■ **How to complete this task**: Please filter the listing below and copy out the lines that hold "frozen".
※
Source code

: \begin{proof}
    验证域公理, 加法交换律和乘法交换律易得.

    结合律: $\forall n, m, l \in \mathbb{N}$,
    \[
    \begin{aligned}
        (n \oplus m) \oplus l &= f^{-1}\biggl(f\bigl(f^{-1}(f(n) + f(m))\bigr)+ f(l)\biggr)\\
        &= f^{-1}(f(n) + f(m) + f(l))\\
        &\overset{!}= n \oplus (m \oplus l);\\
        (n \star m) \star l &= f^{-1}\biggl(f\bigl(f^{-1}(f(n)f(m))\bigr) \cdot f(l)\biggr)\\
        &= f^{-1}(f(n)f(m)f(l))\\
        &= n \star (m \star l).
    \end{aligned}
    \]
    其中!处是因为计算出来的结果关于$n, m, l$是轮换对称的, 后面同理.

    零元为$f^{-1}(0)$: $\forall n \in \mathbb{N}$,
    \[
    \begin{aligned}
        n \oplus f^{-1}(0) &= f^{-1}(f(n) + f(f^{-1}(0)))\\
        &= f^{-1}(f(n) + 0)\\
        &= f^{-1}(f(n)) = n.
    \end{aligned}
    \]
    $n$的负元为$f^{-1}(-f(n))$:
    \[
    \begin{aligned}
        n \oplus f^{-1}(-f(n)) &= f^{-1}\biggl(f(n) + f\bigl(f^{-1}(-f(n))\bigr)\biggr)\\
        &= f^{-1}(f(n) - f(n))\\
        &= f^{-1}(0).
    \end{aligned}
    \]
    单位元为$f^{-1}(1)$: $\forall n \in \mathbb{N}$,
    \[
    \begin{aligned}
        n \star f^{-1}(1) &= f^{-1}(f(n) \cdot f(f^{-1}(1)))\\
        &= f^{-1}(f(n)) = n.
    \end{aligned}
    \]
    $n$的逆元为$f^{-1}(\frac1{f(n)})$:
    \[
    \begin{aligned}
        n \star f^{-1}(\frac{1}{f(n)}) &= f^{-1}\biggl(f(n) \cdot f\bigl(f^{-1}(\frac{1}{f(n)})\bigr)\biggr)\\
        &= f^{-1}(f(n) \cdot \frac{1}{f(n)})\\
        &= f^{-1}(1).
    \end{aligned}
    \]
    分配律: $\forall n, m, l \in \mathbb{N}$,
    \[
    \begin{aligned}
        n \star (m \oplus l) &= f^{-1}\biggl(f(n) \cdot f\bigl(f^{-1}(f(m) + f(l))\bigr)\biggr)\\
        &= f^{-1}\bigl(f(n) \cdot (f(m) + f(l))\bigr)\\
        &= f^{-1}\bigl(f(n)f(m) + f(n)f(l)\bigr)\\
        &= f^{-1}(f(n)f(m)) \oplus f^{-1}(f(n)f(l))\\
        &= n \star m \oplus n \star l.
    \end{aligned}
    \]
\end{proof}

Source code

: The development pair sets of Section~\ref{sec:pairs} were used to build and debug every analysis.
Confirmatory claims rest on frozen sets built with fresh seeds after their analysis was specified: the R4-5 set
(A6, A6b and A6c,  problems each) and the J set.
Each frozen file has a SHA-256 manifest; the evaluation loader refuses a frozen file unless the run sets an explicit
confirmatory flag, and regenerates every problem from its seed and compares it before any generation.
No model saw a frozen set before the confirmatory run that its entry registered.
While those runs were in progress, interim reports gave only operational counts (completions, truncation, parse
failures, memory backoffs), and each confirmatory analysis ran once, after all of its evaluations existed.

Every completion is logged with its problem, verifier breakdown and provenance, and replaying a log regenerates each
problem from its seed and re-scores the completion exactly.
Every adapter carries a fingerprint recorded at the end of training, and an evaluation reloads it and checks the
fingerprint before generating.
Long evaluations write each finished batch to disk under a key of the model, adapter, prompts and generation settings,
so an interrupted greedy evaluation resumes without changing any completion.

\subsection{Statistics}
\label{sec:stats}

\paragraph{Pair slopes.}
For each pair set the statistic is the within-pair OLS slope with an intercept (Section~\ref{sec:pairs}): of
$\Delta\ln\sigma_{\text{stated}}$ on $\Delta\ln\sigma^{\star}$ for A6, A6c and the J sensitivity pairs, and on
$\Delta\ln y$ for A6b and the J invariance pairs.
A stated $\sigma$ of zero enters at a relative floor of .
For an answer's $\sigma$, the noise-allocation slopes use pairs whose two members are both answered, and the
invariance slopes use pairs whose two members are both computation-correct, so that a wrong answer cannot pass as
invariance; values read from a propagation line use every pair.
※
■ **Solution**:
Confirmatory claims rest on frozen sets built with fresh seeds after their analysis was specified: the R4-5 set
Each frozen file has a SHA-256 manifest; the evaluation loader refuses a frozen file unless the run sets an explicit
No model saw a frozen set before the confirmatory run that its entry registered.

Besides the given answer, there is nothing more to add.